Arap aşiretlerinin Osmanlıya isyanlarının sebeplerinden birisi de köle ticaretini yasaklamasıydı. İngilizlerin kışkırtmasıyla “Türkler İslam’a karşılar, dinen caiz olan şeyi kaldıramazlar diye isyana teşvik ettiler.” Osmanlı Hicaz bölgesindeki köle ticaretini bir süre serbest bıraktı.
1922 yılında Suudi Arabistan Krallığı dünya devletleri arasında köle ticaretini yasaklayan antlaşmaya en son imzayı atan devlet olmuştur.
Mısırlı bilgin Hasan Hanefi; “Arap toplumunun hala herhangi bir hürriyet talebi yoktur” der.
Muhammet İkbal’e göre “İslam toplumlarında hürriyet talebi olan tek millet Türklerdir.”

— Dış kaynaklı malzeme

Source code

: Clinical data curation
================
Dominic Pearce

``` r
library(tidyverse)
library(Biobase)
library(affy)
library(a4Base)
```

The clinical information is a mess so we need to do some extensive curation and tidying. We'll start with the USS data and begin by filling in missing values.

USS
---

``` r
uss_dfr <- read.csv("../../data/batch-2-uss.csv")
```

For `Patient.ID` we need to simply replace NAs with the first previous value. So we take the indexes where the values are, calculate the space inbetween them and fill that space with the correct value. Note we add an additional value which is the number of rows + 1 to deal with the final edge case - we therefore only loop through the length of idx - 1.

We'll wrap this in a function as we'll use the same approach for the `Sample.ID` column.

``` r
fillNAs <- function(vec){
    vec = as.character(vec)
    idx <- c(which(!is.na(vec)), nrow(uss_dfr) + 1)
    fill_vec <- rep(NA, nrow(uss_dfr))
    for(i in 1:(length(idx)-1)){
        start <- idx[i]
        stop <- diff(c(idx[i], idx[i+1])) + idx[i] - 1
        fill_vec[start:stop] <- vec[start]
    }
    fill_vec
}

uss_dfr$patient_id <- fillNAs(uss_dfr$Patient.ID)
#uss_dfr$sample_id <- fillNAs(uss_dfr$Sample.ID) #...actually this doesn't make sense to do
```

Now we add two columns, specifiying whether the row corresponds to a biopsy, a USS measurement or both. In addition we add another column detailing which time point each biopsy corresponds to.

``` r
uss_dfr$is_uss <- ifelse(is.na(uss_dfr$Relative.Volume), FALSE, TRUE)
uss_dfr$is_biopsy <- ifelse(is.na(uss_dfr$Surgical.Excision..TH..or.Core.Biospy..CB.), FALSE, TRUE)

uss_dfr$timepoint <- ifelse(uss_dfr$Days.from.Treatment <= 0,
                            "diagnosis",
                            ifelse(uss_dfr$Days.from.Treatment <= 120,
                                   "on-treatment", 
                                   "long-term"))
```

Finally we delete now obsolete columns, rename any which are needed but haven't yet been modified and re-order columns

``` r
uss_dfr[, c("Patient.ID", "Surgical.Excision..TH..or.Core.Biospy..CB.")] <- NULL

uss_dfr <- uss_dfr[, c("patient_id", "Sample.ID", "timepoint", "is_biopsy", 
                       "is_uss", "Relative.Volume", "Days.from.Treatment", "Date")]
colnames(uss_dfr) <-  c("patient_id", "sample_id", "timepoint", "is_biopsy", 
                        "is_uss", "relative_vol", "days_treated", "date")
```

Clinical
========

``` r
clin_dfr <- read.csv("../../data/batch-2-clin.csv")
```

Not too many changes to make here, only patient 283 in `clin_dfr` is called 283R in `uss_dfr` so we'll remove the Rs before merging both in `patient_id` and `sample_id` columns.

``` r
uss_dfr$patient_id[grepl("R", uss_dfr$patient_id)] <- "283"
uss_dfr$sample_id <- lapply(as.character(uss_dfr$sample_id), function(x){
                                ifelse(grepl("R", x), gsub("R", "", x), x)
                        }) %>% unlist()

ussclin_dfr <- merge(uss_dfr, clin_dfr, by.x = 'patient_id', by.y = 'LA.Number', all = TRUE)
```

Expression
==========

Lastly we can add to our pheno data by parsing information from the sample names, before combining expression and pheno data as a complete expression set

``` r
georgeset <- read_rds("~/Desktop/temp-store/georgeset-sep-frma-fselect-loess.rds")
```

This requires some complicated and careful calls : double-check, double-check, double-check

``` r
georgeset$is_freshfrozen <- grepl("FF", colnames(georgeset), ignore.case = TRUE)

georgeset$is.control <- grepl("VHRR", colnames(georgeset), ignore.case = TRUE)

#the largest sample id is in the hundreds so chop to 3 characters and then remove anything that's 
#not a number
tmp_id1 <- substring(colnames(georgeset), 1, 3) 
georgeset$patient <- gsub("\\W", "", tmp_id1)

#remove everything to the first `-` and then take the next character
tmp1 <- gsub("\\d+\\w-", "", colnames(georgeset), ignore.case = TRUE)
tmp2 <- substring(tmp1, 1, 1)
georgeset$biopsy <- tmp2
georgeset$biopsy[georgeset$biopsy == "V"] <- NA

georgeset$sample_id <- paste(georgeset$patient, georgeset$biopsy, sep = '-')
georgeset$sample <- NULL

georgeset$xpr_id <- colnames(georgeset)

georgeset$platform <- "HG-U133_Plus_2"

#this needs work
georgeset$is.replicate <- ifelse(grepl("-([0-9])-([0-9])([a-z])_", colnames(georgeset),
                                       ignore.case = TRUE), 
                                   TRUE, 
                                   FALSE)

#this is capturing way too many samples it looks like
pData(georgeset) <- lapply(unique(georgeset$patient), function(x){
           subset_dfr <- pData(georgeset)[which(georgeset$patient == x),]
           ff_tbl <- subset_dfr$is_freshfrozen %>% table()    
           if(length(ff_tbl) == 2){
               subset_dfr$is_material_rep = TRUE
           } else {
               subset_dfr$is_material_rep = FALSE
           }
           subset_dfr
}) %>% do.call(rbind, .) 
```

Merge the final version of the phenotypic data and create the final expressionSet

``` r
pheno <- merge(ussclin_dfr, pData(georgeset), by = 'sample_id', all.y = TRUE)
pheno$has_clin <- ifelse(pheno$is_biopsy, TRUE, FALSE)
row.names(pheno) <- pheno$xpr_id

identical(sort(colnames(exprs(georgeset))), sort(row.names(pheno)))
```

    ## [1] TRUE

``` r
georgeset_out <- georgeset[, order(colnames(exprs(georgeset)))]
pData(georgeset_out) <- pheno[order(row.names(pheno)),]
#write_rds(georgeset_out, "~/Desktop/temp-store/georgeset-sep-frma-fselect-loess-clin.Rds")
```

Namık Kemal’le başlayan bireyin hürriyet isteği ve bilinci Türkiye Cumhuriyeti Devleti’yle somutlaşmış, hürriyet bir kişiye değil tüm yurttaşlara ve tüm insanlığa ait olduğu bilincine ulaşmıştır. “Egemenlik Kayıtsız Şartsız Milletindir” ilkesi esas kabul edilmiştir.
Hürriyet herkesin değil de bir kişinin hakkı demek yeniden köleliğe razı olmaktır. Doğu’ya yüzünü dönmek; hem akla, hem bunca çabaya, hem de insanlığın vicdanına güvensizlik demektir…..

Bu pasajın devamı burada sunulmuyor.